Search the data below for the string "wpobjectives". Extract every line that contains it.

======== Material supplied ========

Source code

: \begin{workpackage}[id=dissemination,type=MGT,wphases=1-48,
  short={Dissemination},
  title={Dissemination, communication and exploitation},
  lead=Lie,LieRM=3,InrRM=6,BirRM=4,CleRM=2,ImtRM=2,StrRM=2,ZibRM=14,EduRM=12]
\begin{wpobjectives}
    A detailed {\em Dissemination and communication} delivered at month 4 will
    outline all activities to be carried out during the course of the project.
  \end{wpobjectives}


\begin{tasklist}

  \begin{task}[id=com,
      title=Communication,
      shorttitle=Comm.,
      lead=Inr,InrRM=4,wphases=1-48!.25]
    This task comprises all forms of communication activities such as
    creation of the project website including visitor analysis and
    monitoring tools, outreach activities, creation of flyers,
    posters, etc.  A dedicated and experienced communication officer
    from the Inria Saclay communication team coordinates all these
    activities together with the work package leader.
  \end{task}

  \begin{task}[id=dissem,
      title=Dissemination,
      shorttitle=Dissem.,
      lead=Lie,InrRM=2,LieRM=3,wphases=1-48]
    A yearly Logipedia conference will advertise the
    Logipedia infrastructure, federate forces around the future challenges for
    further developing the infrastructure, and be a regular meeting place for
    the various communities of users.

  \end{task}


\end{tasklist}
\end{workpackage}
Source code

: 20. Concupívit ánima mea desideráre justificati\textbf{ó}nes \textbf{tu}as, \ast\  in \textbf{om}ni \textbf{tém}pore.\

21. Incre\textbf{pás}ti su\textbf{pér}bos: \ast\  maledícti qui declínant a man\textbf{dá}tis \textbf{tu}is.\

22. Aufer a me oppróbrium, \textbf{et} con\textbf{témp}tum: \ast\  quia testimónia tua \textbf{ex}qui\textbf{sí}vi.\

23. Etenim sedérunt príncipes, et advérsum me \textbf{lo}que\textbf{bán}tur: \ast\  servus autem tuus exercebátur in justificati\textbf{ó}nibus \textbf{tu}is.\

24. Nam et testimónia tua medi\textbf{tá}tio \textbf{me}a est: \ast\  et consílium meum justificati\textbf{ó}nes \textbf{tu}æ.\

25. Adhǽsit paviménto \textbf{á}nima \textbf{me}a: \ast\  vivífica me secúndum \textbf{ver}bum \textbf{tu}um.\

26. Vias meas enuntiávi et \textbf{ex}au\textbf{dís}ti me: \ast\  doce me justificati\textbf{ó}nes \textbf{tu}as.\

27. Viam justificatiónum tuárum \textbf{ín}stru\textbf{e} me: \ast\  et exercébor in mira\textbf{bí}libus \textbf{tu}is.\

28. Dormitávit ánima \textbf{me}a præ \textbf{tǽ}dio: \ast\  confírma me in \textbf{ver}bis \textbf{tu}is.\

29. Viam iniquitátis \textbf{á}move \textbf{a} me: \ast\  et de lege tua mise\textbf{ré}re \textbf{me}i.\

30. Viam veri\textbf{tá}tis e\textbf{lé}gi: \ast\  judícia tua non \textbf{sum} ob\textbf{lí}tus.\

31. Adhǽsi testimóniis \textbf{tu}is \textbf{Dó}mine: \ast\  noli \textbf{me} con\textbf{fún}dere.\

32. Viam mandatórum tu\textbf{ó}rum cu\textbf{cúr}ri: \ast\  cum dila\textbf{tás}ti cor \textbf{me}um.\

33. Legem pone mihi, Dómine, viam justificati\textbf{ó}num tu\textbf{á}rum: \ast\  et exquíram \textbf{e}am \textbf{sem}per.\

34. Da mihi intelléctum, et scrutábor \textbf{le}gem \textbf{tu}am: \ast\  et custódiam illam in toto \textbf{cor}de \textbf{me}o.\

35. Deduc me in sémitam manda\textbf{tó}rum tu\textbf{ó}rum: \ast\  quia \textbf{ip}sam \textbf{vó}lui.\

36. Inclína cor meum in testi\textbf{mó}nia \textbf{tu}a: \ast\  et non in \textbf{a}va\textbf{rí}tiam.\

========

**Solved exercise:**
\begin{wpobjectives}
  \end{wpobjectives}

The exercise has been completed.